__WHAT THE EXERCISE ASKS__.
Go through the records below and copy out every line that contains the word "single".

(INPUT FOR THIS TASK)

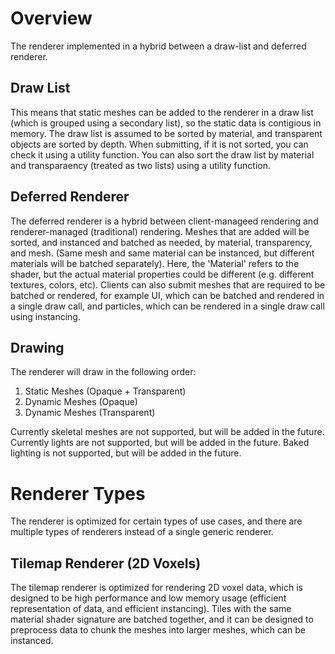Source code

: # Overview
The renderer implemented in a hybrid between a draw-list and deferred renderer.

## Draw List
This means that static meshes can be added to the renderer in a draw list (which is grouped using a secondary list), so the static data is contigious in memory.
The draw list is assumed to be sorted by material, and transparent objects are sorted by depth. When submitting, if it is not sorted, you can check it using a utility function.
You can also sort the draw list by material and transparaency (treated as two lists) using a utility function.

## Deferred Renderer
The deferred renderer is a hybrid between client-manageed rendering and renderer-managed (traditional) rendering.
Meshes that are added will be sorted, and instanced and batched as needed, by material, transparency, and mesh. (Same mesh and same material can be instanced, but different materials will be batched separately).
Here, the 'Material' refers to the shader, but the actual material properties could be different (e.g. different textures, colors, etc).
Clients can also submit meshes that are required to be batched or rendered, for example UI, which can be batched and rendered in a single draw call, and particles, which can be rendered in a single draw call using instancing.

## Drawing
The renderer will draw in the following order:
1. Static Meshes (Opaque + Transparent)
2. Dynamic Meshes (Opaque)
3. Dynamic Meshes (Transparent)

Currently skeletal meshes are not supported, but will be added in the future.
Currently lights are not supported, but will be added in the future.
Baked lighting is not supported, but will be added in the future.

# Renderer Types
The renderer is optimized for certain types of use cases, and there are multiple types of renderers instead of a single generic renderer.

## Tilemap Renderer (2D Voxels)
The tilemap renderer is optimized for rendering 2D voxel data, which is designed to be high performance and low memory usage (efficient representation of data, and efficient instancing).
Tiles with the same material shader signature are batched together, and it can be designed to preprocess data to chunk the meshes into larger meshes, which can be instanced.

(End INPUT FOR THIS TASK)
(INPUT FOR THIS TASK)

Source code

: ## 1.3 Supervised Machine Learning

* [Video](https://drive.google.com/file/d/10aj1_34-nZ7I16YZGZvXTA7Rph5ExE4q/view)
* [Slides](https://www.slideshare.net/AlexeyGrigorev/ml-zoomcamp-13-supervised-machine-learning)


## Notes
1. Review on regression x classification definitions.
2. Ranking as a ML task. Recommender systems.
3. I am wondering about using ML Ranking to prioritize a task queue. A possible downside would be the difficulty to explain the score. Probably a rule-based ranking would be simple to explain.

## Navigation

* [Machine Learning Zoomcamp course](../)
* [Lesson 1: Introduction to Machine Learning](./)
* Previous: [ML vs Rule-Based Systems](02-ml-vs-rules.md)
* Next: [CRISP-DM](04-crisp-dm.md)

(End INPUT FOR THIS TASK)
(INPUT FOR THIS TASK)

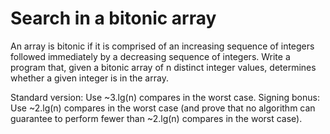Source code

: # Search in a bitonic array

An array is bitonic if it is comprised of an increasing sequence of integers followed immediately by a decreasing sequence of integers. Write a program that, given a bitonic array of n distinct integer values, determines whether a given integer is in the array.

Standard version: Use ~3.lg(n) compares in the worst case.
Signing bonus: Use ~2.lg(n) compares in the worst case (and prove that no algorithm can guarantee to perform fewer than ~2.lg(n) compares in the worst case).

(End INPUT FOR THIS TASK)

__EXPECTED OUTPUT__.
Clients can also submit meshes that are required to be batched or rendered, for example UI, which can be batched and rendered in a single draw call, and particles, which can be rendered in a single draw call using instancing.
The renderer is optimized for certain types of use cases, and there are multiple types of renderers instead of a single generic renderer.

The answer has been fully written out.